Fbook-btn

Maltese Culture!


Blog-image-224
12-05-2015 - By: Steve Mercieca

Malta’s  strategic setting at the crossroad of the Mediterranean shipping lanes has always played a crucial role in the island’s history. Over the centuries the great Mediterranean powers have fought to dominate the island, each new arrival leaving its legacy. What you see today is a complex amalgam of ethnic influences. The Arabs introduced citrus trees and flat-topped houses,a nd laid the foundations for the Maltese language.
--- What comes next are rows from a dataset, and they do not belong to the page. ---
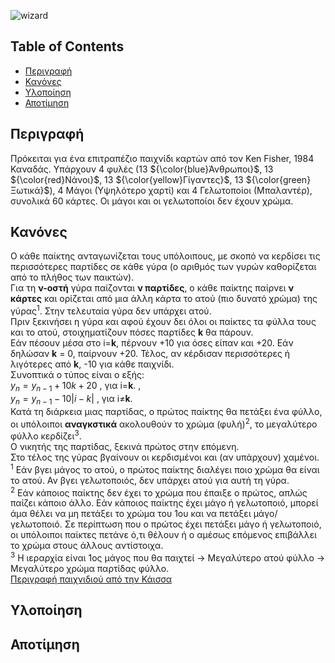 ![wizard](https://github.com/iee-ihu-gr-course1941/ADISE23_WizardCardGame/assets/57770693/e847f688-f9e9-451e-b795-39560aca1d4b)


## Table of Contents
- [Περιγραφή](#Περιγραφή)
- [Κανόνες](#Κανόνες)
- [Υλοποίηση](#Υλοποίηση)
- [Αποτίμηση](#Αποτίμηση)

## Περιγραφή

Πρόκειται για ένα επιτραπέζιο παιχνίδι καρτών από τον Ken Fisher, 1984 Καναδάς. Υπάρχουν 4 φυλές (13 ${\color{blue}Άνθρωποι}$, 13 ${\color{red}Νάνοι}$, 13 ${\color{yellow}Γίγαντες}$, 13 ${\color{green}Ξωτικά}$), 4 Μάγοι (Υψηλότερο χαρτί) και 4 Γελωτοποίοι (Μπαλαντέρ), συνολικά 60 κάρτες. Οι μάγοι και οι γελωτοποίοι δεν έχουν χρώμα.

## Κανόνες

Ο κάθε παίκτης ανταγωνίζεται τους υπόλοιπους, με σκοπό να κερδίσει τις περισσότερες παρτίδες σε κάθε γύρα (ο αριθμός των γυρών καθορίζεται από το πλήθος των παικτών). <br>
Για τη **ν-οστή** γύρα παίζονται **ν παρτίδες**, ο κάθε παίκτης παίρνει **ν κάρτες** και ορίζεται από μια άλλη κάρτα το ατού (πιο δυνατό χρώμα) της γύρας<sup>1</sup>. Στην τελευταία γύρα δεν υπάρχει ατού. <br>
Πριν ξεκινήσει η γύρα και αφού έχουν δει όλοι οι παίκτες τα φύλλα τους και το ατού, στοιχηματίζουν πόσες παρτίδες **k** θα πάρουν. <br>
Εάν πέσουν μέσα στο i=**k**, πέρνουν +10 για όσες είπαν και +20. Εάν δηλώσαν **k** = 0, παίρνουν +20. Τέλος, αν κέρδισαν περισσότερες ή λιγότερες από **k**, -10 για κάθε παιχνίδι. <br>
Συνοπτικά ο τύπος είναι ο εξής: <br>
$` y_{n} = y_{n-1} + 10k + 20 `$ , για i=**k**. , <br>
$` y_{n} = y_{n-1} - 10|i-k| `$ , για i≠**k**. <br>
Κατά τη διάρκεια μιας παρτίδας, ο πρώτος παίκτης θα πετάξει ένα φύλλο, οι υπόλοιποι **αναγκστικά** ακολουθούν το χρώμα (φυλή)<sup>2</sup>, το μεγαλύτερο φύλλο κερδίζει<sup>3</sup>. <br>
Ο νικητής της παρτίδας, ξεκινά πρώτος στην επόμενη. <br>
Στο τέλος της γύρας βγαίνουν οι κερδισμένοι και (αν υπάρχουν) χαμένοι. <br>
<sup>1</sup> Εάν βγει μάγος το ατού, ο πρώτος παίκτης διαλέγει ποιο χρώμα θα είναι το ατού. Αν βγει γελωτοποιός, δεν υπάρχει ατού για αυτή τη γύρα. <br>
<sup>2</sup> Εάν κάποιος παίκτης δεν έχει το χρώμα που έπαιξε ο πρώτος, απλώς παίζει κάποιο άλλο. Εάν κάποιος παίκτης έχει μάγο ή γελωτοποιό, μπορεί άμα θέλει να μη πετάξει το χρώμα του 1ου και να πετάξει μάγο/γελωτοποιό. Σε περίπτωση που ο πρώτος έχει πετάξει μάγο ή γελωτοποιό, οι υπόλοιποι παίκτες πετάνε ό,τι θέλουν ή ο αμέσως επόμενος επιβάλλει το χρώμα στους άλλους αντίστοιχα. <br>
<sup>3</sup> Η ιεραρχία είναι 1ος μάγος που θα παιχτεί -> Μεγαλύτερο ατού φύλλο -> Μεγαλύτερο χρώμα παρτίδας φύλλο.<br>
[Περιγραφή παιχνιδιού από την Κάισσα](https://youtu.be/gYILYQgS5_o?si=mdzMl9aZ71mZYcaT&t=59)
## Υλοποίηση

## Αποτίμηση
The Aragoneses, from central Spain, left their mark on the medieval architecture of Malta’s historic town centres, and the enclosed wooden  balconies which typify the splendid town houses.

 

Architecture

Under the 268-years rule of the Knights of St John, Malta blossomed into a major cultural centre. The buildings they put up touched on almost every sphere of human activity, from water distribution to heavy fortifications. By the time the British arrived at the start of the 19th century, Malta was at the forefront of European culture in terms of architecture. In turn, the British developed the island for both military and commercial purposes.
The words which come most readily, to mind in characterizing Maltese architecture are religion, defence, and limestone. Neolithic people left their mark in the mighty temples to their gods, while the long, continuous Christian tradition has given rise to huge and ever-more splendid edifices to the glory of God. The island’s defences are equally eloquent, as can be seen in the siting of Arab Mdina, or the the fortifications of Aragonese Birgù, or in the obsessive and interminable military buildings of the Knights. Malta is above all a fortress, and the mighty defensive system, shoring up Valletta, Floriana and the Three Cities, is one of the greatest exhibitions of pre-modern Christian military architecture to be seen anywhere in the world.
The great architectural tool of all these builders was, and remains,the abundant honey-couloured globigerina limestone, easily cut and pleasingly mellow to the eye.

 

The Church and Community

Malta’s long Christian tradition dates from AD 60 when St Paul was shipwrecked on the island. In spite of Islamic and other other cultural influences, Catolicism has always been a dominant force in Maltese life, influencing social, political, and even economic issues. Around 87 per cent of Maltese are regular churchgoers – a higher percentage than in any other country in Europe. The village festa, celebrating the local patron saint, plays an essential role in sementing in the community spirit, and there is intense rivalry between the different parishes which compete to mount the most spectacular  parades and fireworks displays.
Further evidence of religious conviction is the abundance of street-corner shrines, from the finely carved to the crude and garishly coloured. Even some of the oldest-fashioned buses have a shrine inside, and a conspicuous ‘Jesus loves me’ sticker beneath.
The churches of Malta and Gozo are primarily Baroque in style. The great architect of the 16th century, Geralamo Cassar, designed St. John’s Co-Cathedral in addition to the Knights auberges, the fortification and the several others churches in Valletta.  The 17th century saw the rise of another great Maltese architect, Lorenzo Gafa, whose work is the best seen in the parish churches and cathedrals of Mdina and Gozo. Splendid domes are hallmark of Maltese churches, their huge dimensions dwarfing the surrounding village houses.
 The grandiose interiors have gilded arcades and ceiling, intricately ornate altars and canopies. Walls and vault are covered in painting and frescoes, the principal exponent being the Italian master Mattia Preti, who decorated St John’s Co-Cathedral and numerous other churches throughout Malta.

 

Art and Crafts

Malta’s once-flagging arts and crafts industry has been given a big boost by tourism. Craft villages on both Malta and Gozo have been set up to demonstrate (and sell) all the traditional handicrafts. Although outside these villages the artisans is a dying breed, you can still occasionally glimpse a fisherman weaving cane into fish traps, a farmer’s wife making baskets for eggs, or an old woman skillfully making lace in the streets of southern Gozo.